Suglat tablets 50mg, No. 30
Russian Pharmacy name:
Суглат таблетки 50мг, №30
Type 2 diabetes mellitus to improve glycemic control by:
monotherapy in case of ineffectiveness of diet therapy and physical activity;
in combination with other hypoglycemic drugs, including metformin, pioglitazone, sulfonylurea derivatives, DPP-4 inhibitors, insulin (± DPP-4 inhibitor), metformin with sitagliptin, ?-glucosidase inhibitors (?-GI), nateglinide, GLP-1 analogs ( including in combination with sulfonylurea derivatives), in the absence of adequate glycemic control.
Suglate is recommended to be taken 1 time / day, regardless of food intake. The tablets should be swallowed whole with water.
The initial dose for an adult patient is 50 mg 1 time / day. If necessary, it is possible to increase the dose to 100 mg (2 tablets of 50 mg).
When used simultaneously with insulin preparations or drugs that increase insulin secretion (such as sulfonylurea derivatives), to reduce the risk of hypoglycemia, the dose of insulin or drugs that stimulate its secretion (such as sulfonylurea derivatives) should be reduced.
Elderly patients (? 65 years) do not need dose adjustment.
No dose adjustment is required in patients with mild to moderate renal impairment. Suglate should not be used in patients with severe renal impairment, end-stage renal failure, or in patients on dialysis. the drug is not expected to be effective in these populations.
For patients with mild to moderate hepatic impairment, dose adjustment is not required.
There are no clinical data on the use of Suglat in patients with severe hepatic dysfunction.

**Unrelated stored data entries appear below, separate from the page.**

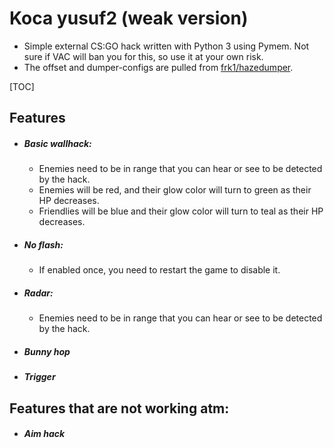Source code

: # Koca yusuf2 (weak version)

- Simple external CS:GO hack written with Python 3 using Pymem. Not sure if VAC will ban you for this, so use it at your own risk.
- The offset and dumper-configs are pulled from [frk1/hazedumper](https://github.com/frk1/hazedumper "frk1/hazedumper").

[TOC]

## Features
- ##### Basic wallhack:
	- Enemies need to be in range that you can hear or see to be detected by the hack.
	- Enemies will be red, and their glow color will turn to green as their HP decreases.
	- Friendlies will be blue and their glow color will turn to teal as their HP decreases.
- ##### No flash:
	 - If enabled once, you need to restart the game to disable it.
- ##### Radar:
	- Enemies need to be in range that you can hear or see to be detected by the hack.
- ##### Bunny hop
- ##### Trigger

## Features that are not working atm:
- ##### Aim hack
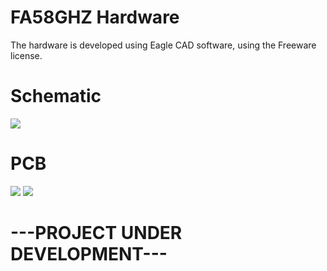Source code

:# FA58GHZ Hardware

The hardware is developed using Eagle CAD software, using the Freeware license.

# Schematic
![](https://github.com/freakyattic/FA58GHZ-VideoReceiver/blob/master/Hardware/FA58GHZ-Schematic.png)

# PCB
![](https://github.com/freakyattic/FA58GHZ-VideoReceiver/blob/master/Hardware/Pictures/FA58GHZ_PCB.jpg)
![](https://github.com/freakyattic/FA58GHZ-VideoReceiver/blob/master/Hardware/FA58GHZ-PCB.png)

# ---PROJECT UNDER DEVELOPMENT---

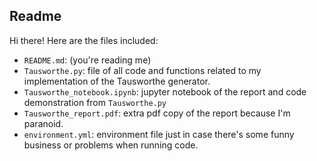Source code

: ## Readme

Hi there! Here are the files included:

- `README.md`: (you're reading me)
- `Tausworthe.py`: file of all code and functions related to my implementation of the Tausworthe generator.
- `Tausworthe_notebook.ipynb`: jupyter notebook of the report and code demonstration from `Tausworthe.py` 
- `Tausworthe_report.pdf`: extra pdf copy of the report because I'm paranoid.
- `environment.yml`: environment file just in case there's some funny business or problems when running code. 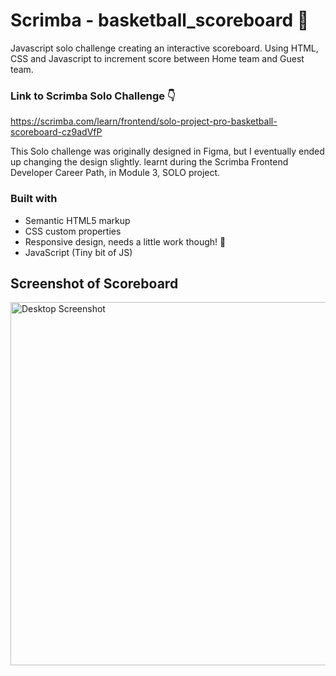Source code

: # Scrimba - basketball_scoreboard 🏀

Javascript solo challenge creating an interactive scoreboard. Using HTML, CSS and Javascript to increment score between Home team and Guest team.

### Link to Scrimba Solo Challenge 👇
https://scrimba.com/learn/frontend/solo-project-pro-basketball-scoreboard-cz9adVfP

This Solo challenge was originally designed in Figma, but I eventually ended up changing the design slightly.
learnt during the Scrimba Frontend Developer Career Path, in Module 3, SOLO project.

### Built with

- Semantic HTML5 markup
- CSS custom properties
- Responsive design, needs a little work though! 🧀
- JavaScript (Tiny bit of JS)

## Screenshot of Scoreboard

<img width="581" alt="Desktop Screenshot" src="https://github.com/chrisgibbo/Scrimba_basketball_scoreboard/assets/125750905/d123ba05-12d0-4ab3-a223-67922012143f">
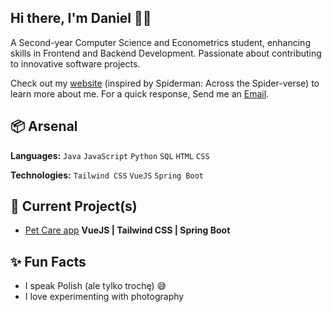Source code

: 
## Hi there, I'm Daniel 👋🏼

A Second-year Computer Science and Econometrics student, enhancing skills in Frontend and Backend Development. Passionate about contributing to innovative software projects.

Check out my [website](https://www.heisdanielade.xyz/) (inspired by Spiderman: Across the Spider-verse) to learn more about me.
For a quick response, Send me an [Email](mailto:danieladeofficial@gmail.com). 

## 📦 Arsenal
**Languages:** `Java` `JavaScript` `Python` `SQL` `HTML` `CSS`

**Technologies:** `Tailwind CSS` `VueJS` `Spring Boot`

## 🤖 Current Project(s)
- [Pet Care app](https://pamietampsa.netlify.app/) **VueJS | Tailwind CSS | Spring Boot**

## ✨ Fun Facts 
- I speak Polish (ale tylko trochę) 😅
- I love experimenting with photography


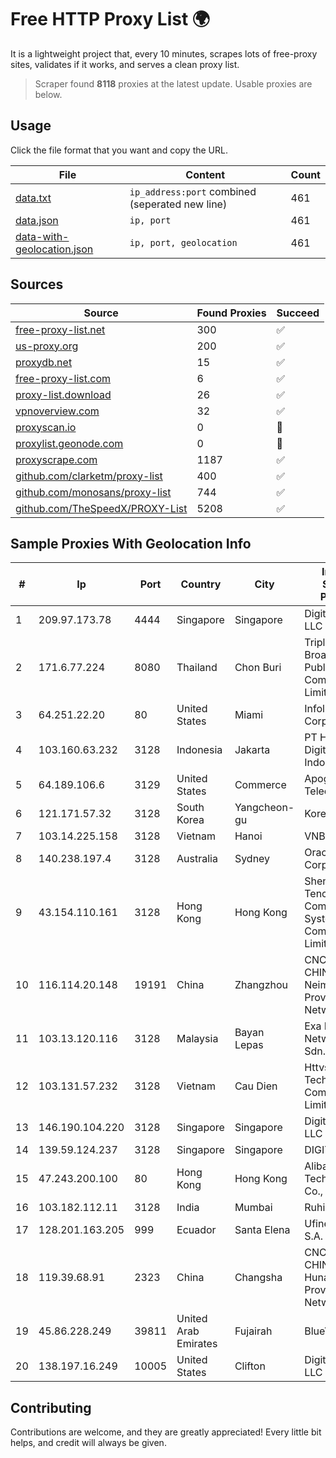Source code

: 
# Free HTTP Proxy List 🌍

It is a lightweight project that, every 10 minutes, scrapes lots of free-proxy sites, validates if it works, and serves a clean proxy list.


> Scraper found **8118** proxies at the latest update. Usable proxies are below.

## Usage

Click the file format that you want and copy the URL.


|File|Content|Count|
|----|-------|-----|
|[data.txt](https://raw.githubusercontent.com/themiralay/Proxy-List-World/master/data.txt)|`ip_address:port` combined (seperated new line)|461|
|[data.json](https://raw.githubusercontent.com/themiralay/Proxy-List-World/master/data.json)|`ip, port`|461|
|[data-with-geolocation.json](https://raw.githubusercontent.com/themiralay/Proxy-List-World/master/data-with-geolocation.json)|`ip, port, geolocation`|461|

## Sources

|Source|Found Proxies|Succeed|
|------|-------------|-------|
|[free-proxy-list.net](https://free-proxy-list.net)|300|✅|
|[us-proxy.org](https://www.us-proxy.org)|200|✅|
|[proxydb.net](http://proxydb.net)|15|✅|
|[free-proxy-list.com](https://free-proxy-list.com/?page=&port=&type%5B%5D=http&type%5B%5D=https&up_time=0&search=Search)|6|✅|
|[proxy-list.download](https://www.proxy-list.download/HTTP)|26|✅|
|[vpnoverview.com](https://vpnoverview.com/privacy/anonymous-browsing/free-proxy-servers)|32|✅|
|[proxyscan.io](https://www.proxyscan.io)|0|🚫|
|[proxylist.geonode.com](https://proxylist.geonode.com/api/proxy-list?limit=300&page=1&sort_by=lastChecked&sort_type=desc&protocols=http,https)|0|🚫|
|[proxyscrape.com](https://api.proxyscrape.com/v2/?request=displayproxies&protocol=http&timeout=10000&country=all&ssl=all&anonymity=all)|1187|✅|
|[github.com/clarketm/proxy-list](https://raw.githubusercontent.com/clarketm/proxy-list/master/proxy-list-raw.txt)|400|✅|
|[github.com/monosans/proxy-list](https://raw.githubusercontent.com/monosans/proxy-list/main/proxies/http.txt)|744|✅|
|[github.com/TheSpeedX/PROXY-List](https://raw.githubusercontent.com/TheSpeedX/PROXY-List/master/http.txt)|5208|✅|


## Sample Proxies With Geolocation Info

|#|Ip|Port|Country|City|Internet Service Provider|
|-|--|----|-------|----|-------------------------|
|1|209.97.173.78|4444|Singapore|Singapore|DigitalOcean, LLC|
|2|171.6.77.224|8080|Thailand|Chon Buri|Triple T Broadband Public Company Limited|
|3|64.251.22.20|80|United States|Miami|Infolink Global Corporation|
|4|103.160.63.232|3128|Indonesia|Jakarta|PT Herza Digital Indonesia|
|5|64.189.106.6|3129|United States|Commerce|Apogee Telecom Inc.|
|6|121.171.57.32|3128|South Korea|Yangcheon-gu|Korea Telecom|
|7|103.14.225.158|3128|Vietnam|Hanoi|VNB|
|8|140.238.197.4|3128|Australia|Sydney|Oracle Corporation|
|9|43.154.110.161|3128|Hong Kong|Hong Kong|Shenzhen Tencent Computer Systems Company Limited|
|10|116.114.20.148|19191|China|Zhangzhou|CNC Group CHINA169 Neimeng Province Network|
|11|103.13.120.116|3128|Malaysia|Bayan Lepas|Exa Bytes Network Sdn.Bhd.|
|12|103.131.57.232|3128|Vietnam|Cau Dien|Httvserver Technology Company Limited|
|13|146.190.104.220|3128|Singapore|Singapore|DigitalOcean, LLC|
|14|139.59.124.237|3128|Singapore|Singapore|DIGITALOCEAN|
|15|47.243.200.100|80|Hong Kong|Hong Kong|Alibaba (US) Technology Co., Ltd.|
|16|103.182.112.11|3128|India|Mumbai|Ruhi Infotech|
|17|128.201.163.205|999|Ecuador|Santa Elena|Ufinet Panama S.A.|
|18|119.39.68.91|2323|China|Changsha|CNC Group CHINA169 Hunan Province Network|
|19|45.86.228.249|39811|United Arab Emirates|Fujairah|BlueVPS OU|
|20|138.197.16.249|10005|United States|Clifton|DigitalOcean, LLC|



## Contributing

Contributions are welcome, and they are greatly appreciated! Every
little bit helps, and credit will always be given.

The efficacy and safety of the drug Suglat in children under 18 years of age has not been studied.
Skipping a dose
If a dose is missed, Suglat should be taken immediately after the patient remembers it; however, you should not take a double dose on the same day.
Film-coated tablets of light purple color, round, biconvex.
1 tab. ipragliflozin L-proline 64.3 mg,
which corresponds to the content of ipragliflozin 50 mg
Excipients: microcrystalline cellulose, sodium carboxymethyl starch (type A), hyprolose, magnesium stearate.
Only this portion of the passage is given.